6098 Sayılı Türk Borçlar Kanunun 155. maddesi hükmü, “Zamanaşımı müteselsil borçlulardan veya bölünemeyen borcun borçlularından birine karşı kesilince, diğerlerine karşı da kesilmiş olur.” kuralını içermektedir. Bu maddeye göre, müteselsil borçlulardan birine karşı zamanaşımının kesilmesi diğer müteselsil borçlulara karşı da zamanaşımını keser. ( 818 Sayılı BK. Mad.134 )
Türk Borçlar Kanununun 160. maddesinde ( 818 Sayılı BK 139 ), zamanaşımından feragat düzenlenmiştir. Anılan maddeye göre, borçlunun zamanaşımı defini ileri sürme hakkından önceden feragati geçersizdir. Önceden feragatten amaç, sözleşme yapılmadan önce veya yapılırken vaki feragattir. Oysa daha sonra vazgeçmenin geçersiz sayılacağına dair yasada herhangi bir hüküm bulunmamaktadır. O sebeple borç zamanaşımına uğradıktan sonra borçlu zamanaşımı defini ileri sürmekten feragat edebilir. Zira, burada doğmuş bir defi hakkından feragat söz konusudur ve hukuken geçerlidir. Bu feragat; borçlunun, ileride dava açılması halinde zamanaşımı definde bulunmayacağını karşılıklı olarak yapılan feragat anlaşmasıyla veya tek yanlı iradesini açıkça bildirmesiyle veyahut bu anlama gelecek iradeye delalet edecek bir işlem yapmasıyla mümkün olabileceği gibi, açılmış bir davada zamanaşımı definde bulunmamasıyla veya defi geri almasıyla da mümkündür.

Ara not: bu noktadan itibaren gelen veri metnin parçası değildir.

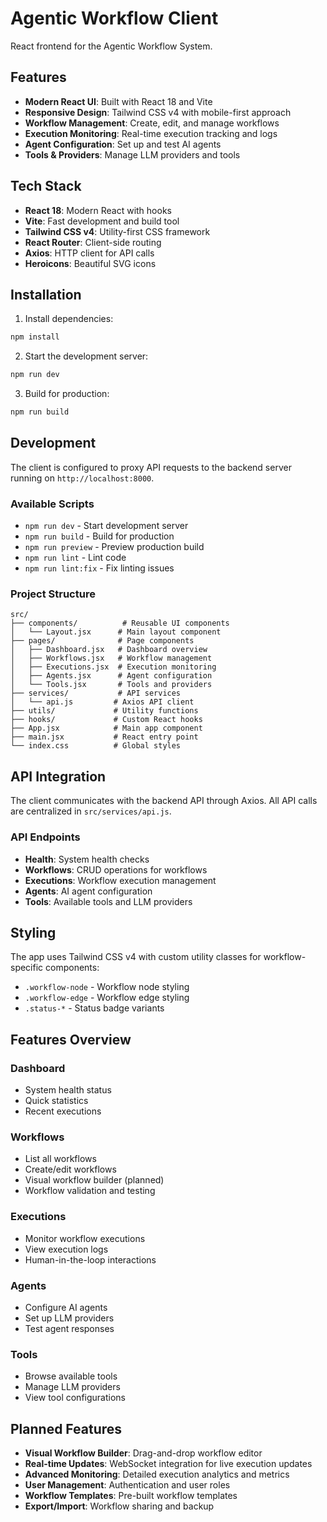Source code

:# Agentic Workflow Client

React frontend for the Agentic Workflow System.

## Features

- **Modern React UI**: Built with React 18 and Vite
- **Responsive Design**: Tailwind CSS v4 with mobile-first approach
- **Workflow Management**: Create, edit, and manage workflows
- **Execution Monitoring**: Real-time execution tracking and logs
- **Agent Configuration**: Set up and test AI agents
- **Tools & Providers**: Manage LLM providers and tools

## Tech Stack

- **React 18**: Modern React with hooks
- **Vite**: Fast development and build tool
- **Tailwind CSS v4**: Utility-first CSS framework
- **React Router**: Client-side routing
- **Axios**: HTTP client for API calls
- **Heroicons**: Beautiful SVG icons

## Installation

1. Install dependencies:
```bash
npm install
```

2. Start the development server:
```bash
npm run dev
```

3. Build for production:
```bash
npm run build
```

## Development

The client is configured to proxy API requests to the backend server running on `http://localhost:8000`.

### Available Scripts

- `npm run dev` - Start development server
- `npm run build` - Build for production
- `npm run preview` - Preview production build
- `npm run lint` - Lint code
- `npm run lint:fix` - Fix linting issues

### Project Structure

```
src/
├── components/          # Reusable UI components
│   └── Layout.jsx      # Main layout component
├── pages/              # Page components
│   ├── Dashboard.jsx   # Dashboard overview
│   ├── Workflows.jsx   # Workflow management
│   ├── Executions.jsx  # Execution monitoring
│   ├── Agents.jsx      # Agent configuration
│   └── Tools.jsx       # Tools and providers
├── services/           # API services
│   └── api.js         # Axios API client
├── utils/             # Utility functions
├── hooks/             # Custom React hooks
├── App.jsx            # Main app component
├── main.jsx           # React entry point
└── index.css          # Global styles
```

## API Integration

The client communicates with the backend API through Axios. All API calls are centralized in `src/services/api.js`.

### API Endpoints

- **Health**: System health checks
- **Workflows**: CRUD operations for workflows
- **Executions**: Workflow execution management
- **Agents**: AI agent configuration
- **Tools**: Available tools and LLM providers

## Styling

The app uses Tailwind CSS v4 with custom utility classes for workflow-specific components:

- `.workflow-node` - Workflow node styling
- `.workflow-edge` - Workflow edge styling
- `.status-*` - Status badge variants

## Features Overview

### Dashboard
- System health status
- Quick statistics
- Recent executions

### Workflows
- List all workflows
- Create/edit workflows
- Visual workflow builder (planned)
- Workflow validation and testing

### Executions
- Monitor workflow executions
- View execution logs
- Human-in-the-loop interactions

### Agents
- Configure AI agents
- Set up LLM providers
- Test agent responses

### Tools
- Browse available tools
- Manage LLM providers
- View tool configurations

## Planned Features

- **Visual Workflow Builder**: Drag-and-drop workflow editor
- **Real-time Updates**: WebSocket integration for live execution updates
- **Advanced Monitoring**: Detailed execution analytics and metrics
- **User Management**: Authentication and user roles
- **Workflow Templates**: Pre-built workflow templates
- **Export/Import**: Workflow sharing and backup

5521 Sayılı İş Mahkemeleri Kanununun 7. maddesinde, iş mahkemelerinde sözlü yargılama usulü uygulanır. Ancak 01.10.2011 tarihinde yürürlüğe giren 6100 Sayılı Hukuk Muhakemeleri Kanunu’nun 447. maddesiyle sözlü yargılama usulü kaldırılmış, aynı Kanun’un 316 vd. maddeleri gereğince iş davaları için basit yargılama usulü benimsenmiştir.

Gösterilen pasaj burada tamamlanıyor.